---------- DATA FOR ANALYSIS ----------

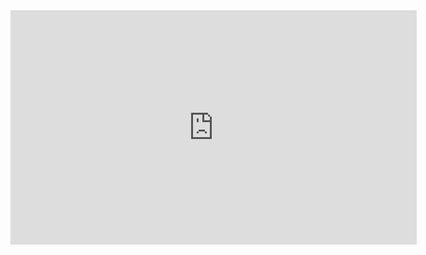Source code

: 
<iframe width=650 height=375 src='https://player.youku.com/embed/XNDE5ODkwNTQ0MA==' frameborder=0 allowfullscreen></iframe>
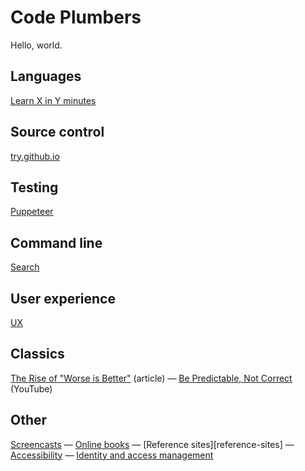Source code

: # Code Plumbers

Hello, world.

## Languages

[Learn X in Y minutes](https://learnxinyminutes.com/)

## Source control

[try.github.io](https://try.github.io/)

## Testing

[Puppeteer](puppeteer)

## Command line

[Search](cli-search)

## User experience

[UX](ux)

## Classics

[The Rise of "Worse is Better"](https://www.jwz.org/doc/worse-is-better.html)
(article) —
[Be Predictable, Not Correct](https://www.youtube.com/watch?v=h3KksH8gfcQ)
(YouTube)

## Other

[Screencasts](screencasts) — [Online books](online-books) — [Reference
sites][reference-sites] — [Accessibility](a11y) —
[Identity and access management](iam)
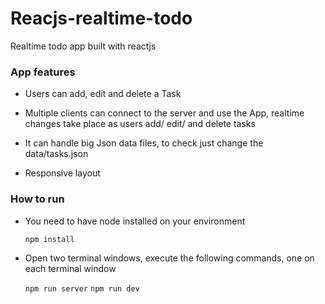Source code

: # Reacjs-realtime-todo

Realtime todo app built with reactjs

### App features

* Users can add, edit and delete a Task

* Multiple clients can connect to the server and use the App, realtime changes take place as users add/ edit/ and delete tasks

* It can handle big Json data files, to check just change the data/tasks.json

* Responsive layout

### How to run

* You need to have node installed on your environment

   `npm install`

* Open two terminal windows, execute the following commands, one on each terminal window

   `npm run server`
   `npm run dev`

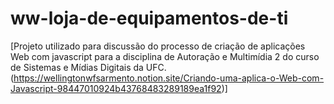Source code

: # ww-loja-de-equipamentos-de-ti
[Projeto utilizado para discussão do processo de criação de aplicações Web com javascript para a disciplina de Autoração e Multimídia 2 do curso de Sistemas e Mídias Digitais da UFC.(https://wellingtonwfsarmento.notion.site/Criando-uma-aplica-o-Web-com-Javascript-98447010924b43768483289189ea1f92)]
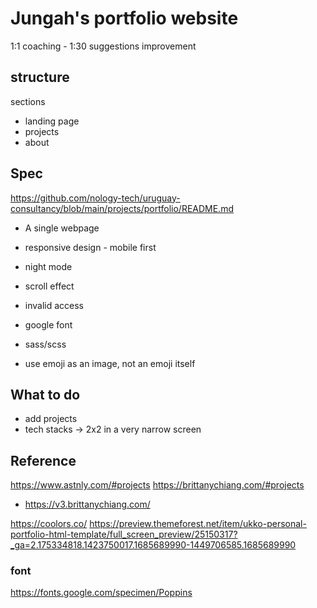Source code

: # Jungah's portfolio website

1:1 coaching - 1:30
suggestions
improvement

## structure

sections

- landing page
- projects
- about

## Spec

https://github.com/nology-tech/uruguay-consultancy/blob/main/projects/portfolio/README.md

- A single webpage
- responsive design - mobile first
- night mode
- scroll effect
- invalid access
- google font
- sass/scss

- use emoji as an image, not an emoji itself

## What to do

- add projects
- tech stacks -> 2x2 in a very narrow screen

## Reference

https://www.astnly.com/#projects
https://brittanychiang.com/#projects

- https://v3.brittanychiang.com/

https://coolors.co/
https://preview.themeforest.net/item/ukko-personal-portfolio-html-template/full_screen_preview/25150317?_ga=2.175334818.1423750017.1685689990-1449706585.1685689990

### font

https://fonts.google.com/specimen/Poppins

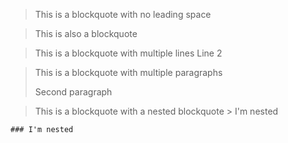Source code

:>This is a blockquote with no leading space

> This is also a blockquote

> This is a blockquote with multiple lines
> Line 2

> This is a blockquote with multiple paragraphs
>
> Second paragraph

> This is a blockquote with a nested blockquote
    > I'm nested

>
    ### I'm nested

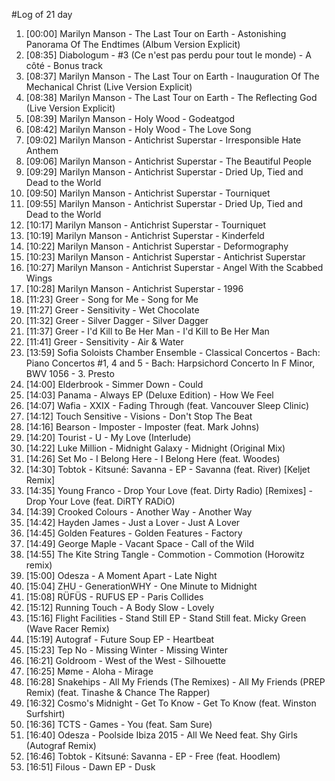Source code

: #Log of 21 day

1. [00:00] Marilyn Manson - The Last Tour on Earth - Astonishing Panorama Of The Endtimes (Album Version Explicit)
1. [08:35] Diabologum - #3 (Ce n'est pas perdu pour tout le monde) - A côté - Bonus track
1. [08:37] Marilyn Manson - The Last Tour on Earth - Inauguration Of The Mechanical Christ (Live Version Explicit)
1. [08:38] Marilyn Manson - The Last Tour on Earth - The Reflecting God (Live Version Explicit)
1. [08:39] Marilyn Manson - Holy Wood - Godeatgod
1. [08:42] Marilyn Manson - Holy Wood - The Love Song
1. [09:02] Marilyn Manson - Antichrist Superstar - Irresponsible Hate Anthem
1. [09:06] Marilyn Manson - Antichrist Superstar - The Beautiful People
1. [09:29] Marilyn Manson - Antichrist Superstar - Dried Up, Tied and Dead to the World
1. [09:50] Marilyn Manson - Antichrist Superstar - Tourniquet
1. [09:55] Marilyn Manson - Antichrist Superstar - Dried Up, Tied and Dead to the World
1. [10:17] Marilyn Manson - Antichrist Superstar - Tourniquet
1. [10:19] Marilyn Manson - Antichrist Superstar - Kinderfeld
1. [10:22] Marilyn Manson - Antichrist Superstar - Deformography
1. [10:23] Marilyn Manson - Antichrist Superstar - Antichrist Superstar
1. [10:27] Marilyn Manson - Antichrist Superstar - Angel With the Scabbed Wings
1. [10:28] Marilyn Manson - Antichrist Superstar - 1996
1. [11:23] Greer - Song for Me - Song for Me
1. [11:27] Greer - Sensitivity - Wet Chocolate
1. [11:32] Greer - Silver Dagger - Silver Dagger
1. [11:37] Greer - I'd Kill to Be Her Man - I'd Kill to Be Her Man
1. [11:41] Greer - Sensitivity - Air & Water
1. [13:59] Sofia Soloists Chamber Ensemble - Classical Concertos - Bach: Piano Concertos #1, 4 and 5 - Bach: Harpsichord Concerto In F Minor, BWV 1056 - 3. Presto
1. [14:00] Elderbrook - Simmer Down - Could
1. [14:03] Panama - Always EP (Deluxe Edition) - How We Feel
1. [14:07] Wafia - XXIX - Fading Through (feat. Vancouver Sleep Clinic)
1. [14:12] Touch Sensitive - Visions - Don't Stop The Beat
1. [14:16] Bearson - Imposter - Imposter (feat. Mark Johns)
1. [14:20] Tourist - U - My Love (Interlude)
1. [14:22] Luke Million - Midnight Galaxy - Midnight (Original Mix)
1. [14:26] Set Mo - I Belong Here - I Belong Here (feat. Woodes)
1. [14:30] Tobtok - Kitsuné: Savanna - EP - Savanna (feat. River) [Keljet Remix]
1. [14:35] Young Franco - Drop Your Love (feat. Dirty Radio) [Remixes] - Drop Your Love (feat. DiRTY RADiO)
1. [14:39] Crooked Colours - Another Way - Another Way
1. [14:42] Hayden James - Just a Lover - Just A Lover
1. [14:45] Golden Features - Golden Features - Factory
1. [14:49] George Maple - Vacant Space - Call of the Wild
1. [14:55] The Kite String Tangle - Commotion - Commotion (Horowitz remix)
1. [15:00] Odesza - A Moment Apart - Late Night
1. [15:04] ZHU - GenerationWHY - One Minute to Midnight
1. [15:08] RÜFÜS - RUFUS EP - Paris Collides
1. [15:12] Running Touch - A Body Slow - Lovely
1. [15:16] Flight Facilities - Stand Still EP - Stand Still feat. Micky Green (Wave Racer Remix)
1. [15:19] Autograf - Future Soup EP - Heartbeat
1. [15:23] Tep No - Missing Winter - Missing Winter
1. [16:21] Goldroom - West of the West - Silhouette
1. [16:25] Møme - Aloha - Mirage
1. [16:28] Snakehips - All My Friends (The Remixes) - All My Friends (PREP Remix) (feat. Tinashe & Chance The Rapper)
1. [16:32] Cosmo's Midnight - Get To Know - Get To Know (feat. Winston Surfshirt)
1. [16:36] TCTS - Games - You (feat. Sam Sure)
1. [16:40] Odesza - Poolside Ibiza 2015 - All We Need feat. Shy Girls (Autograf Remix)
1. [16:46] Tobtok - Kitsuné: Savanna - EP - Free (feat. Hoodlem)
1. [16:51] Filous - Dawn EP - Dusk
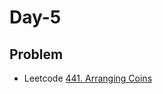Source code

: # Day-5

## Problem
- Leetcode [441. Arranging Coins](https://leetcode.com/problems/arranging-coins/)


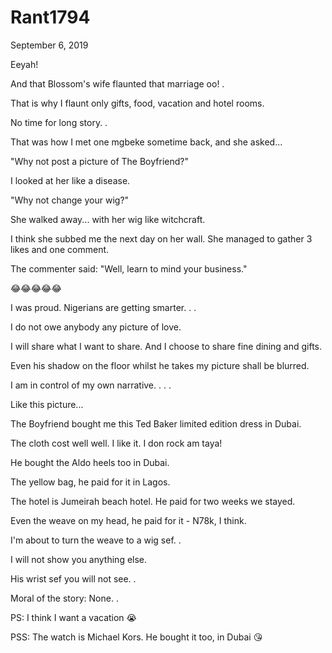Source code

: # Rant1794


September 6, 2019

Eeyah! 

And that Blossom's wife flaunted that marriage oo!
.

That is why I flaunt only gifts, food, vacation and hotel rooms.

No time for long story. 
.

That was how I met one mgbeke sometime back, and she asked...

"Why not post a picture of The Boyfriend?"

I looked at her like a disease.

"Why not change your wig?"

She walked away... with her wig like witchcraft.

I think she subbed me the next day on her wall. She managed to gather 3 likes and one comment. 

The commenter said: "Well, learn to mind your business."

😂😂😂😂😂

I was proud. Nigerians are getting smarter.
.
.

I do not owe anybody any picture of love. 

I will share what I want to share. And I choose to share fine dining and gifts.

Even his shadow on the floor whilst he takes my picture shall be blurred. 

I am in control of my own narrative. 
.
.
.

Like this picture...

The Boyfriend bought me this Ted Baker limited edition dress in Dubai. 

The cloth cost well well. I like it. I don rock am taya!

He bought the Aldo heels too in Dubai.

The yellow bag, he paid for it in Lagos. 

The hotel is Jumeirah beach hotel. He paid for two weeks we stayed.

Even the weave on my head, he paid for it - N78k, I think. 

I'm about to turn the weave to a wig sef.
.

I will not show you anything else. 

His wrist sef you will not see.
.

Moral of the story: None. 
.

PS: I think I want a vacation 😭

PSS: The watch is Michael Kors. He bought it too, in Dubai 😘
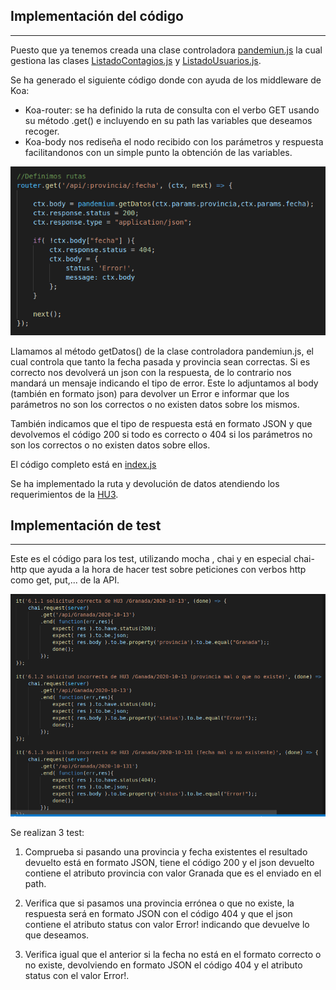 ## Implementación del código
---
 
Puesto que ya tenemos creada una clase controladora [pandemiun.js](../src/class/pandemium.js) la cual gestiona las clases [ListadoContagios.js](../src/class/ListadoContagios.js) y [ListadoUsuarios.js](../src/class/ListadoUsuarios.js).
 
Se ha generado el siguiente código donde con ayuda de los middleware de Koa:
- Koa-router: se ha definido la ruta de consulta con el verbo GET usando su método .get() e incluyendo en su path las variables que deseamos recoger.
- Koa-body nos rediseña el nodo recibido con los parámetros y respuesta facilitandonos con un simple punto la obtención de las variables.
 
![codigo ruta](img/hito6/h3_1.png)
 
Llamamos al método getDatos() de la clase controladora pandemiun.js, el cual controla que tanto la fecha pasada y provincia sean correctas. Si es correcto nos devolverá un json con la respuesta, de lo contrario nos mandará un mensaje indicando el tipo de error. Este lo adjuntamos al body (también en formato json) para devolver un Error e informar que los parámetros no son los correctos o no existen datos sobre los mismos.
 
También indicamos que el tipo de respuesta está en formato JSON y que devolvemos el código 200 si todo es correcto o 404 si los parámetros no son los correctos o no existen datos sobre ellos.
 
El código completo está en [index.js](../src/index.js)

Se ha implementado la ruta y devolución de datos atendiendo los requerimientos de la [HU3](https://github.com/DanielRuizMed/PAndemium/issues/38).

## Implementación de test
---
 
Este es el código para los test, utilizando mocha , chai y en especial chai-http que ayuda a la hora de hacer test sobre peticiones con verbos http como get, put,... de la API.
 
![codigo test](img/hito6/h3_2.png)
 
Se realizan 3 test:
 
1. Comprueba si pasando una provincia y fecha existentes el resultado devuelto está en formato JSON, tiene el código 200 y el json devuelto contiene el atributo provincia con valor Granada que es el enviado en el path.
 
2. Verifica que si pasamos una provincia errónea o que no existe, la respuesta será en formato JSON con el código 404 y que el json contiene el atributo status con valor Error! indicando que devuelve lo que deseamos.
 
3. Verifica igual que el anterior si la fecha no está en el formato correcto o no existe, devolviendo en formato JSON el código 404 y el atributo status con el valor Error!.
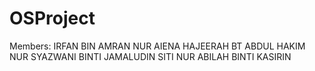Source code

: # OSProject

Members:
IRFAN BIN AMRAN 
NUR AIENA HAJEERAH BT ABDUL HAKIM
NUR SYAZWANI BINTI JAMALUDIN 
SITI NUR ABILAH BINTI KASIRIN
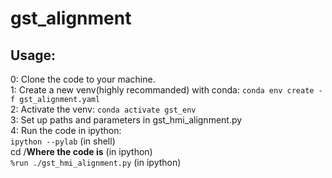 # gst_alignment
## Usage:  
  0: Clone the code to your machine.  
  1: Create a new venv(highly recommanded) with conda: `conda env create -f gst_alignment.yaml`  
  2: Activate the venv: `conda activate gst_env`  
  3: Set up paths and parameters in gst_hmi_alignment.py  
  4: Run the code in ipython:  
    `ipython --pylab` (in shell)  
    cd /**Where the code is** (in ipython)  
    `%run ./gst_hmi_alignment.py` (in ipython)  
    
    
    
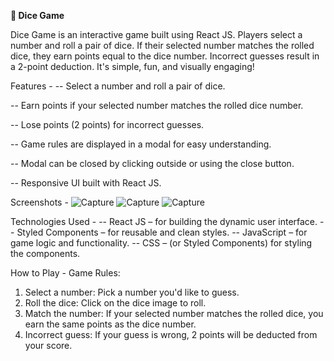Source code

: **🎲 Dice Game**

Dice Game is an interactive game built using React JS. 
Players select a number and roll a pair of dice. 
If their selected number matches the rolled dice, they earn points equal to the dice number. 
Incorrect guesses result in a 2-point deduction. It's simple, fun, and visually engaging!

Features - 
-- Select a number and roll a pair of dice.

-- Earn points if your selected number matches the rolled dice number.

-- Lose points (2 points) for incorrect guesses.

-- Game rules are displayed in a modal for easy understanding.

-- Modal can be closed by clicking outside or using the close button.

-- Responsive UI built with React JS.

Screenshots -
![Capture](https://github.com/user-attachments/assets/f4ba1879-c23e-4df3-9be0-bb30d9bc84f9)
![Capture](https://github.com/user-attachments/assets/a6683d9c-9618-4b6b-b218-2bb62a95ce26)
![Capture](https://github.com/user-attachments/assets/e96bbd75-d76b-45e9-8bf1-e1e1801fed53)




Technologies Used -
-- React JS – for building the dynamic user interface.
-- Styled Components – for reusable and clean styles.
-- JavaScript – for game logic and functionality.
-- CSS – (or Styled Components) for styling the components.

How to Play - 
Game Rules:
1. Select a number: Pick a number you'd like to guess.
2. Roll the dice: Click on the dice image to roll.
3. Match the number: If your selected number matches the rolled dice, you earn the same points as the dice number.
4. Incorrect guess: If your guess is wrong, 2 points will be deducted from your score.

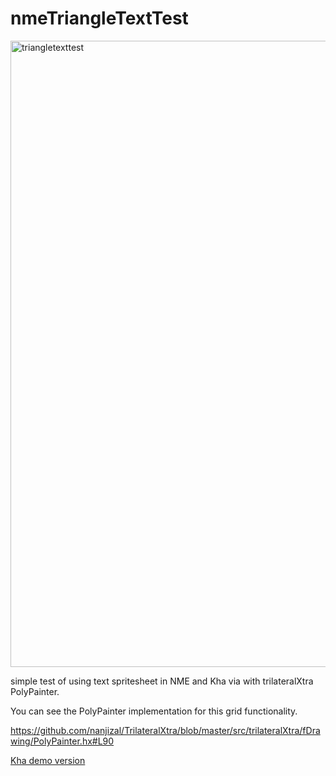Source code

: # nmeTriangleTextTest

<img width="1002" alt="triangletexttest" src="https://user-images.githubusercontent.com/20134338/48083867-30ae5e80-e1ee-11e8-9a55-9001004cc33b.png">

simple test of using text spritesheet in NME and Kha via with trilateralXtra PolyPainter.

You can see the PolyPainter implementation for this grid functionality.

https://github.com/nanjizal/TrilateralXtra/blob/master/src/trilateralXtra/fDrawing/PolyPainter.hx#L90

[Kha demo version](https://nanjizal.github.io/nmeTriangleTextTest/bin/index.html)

----------

> _PROBLEM STATEMENT_: Without the pictures, set down the lines above from the line with "1. [15:23] Tep" up to and including the line with "That was how" exactly as they stand.

> _ANSWER BOX_:
1. [15:23] Tep No - Missing Winter - Missing Winter
1. [16:21] Goldroom - West of the West - Silhouette
1. [16:25] Møme - Aloha - Mirage
1. [16:28] Snakehips - All My Friends (The Remixes) - All My Friends (PREP Remix) (feat. Tinashe & Chance The Rapper)
1. [16:32] Cosmo's Midnight - Get To Know - Get To Know (feat. Winston Surfshirt)
1. [16:36] TCTS - Games - You (feat. Sam Sure)
1. [16:40] Odesza - Poolside Ibiza 2015 - All We Need feat. Shy Girls (Autograf Remix)
1. [16:46] Tobtok - Kitsuné: Savanna - EP - Free (feat. Hoodlem)
1. [16:51] Filous - Dawn EP - Dusk
Source code

: # Day-5

## Problem
- Leetcode [441. Arranging Coins](https://leetcode.com/problems/arranging-coins/)


Source code

: # Rant1794


September 6, 2019

Eeyah! 

And that Blossom's wife flaunted that marriage oo!
.

That is why I flaunt only gifts, food, vacation and hotel rooms.

No time for long story. 
.

That was how I met one mgbeke sometime back, and she asked...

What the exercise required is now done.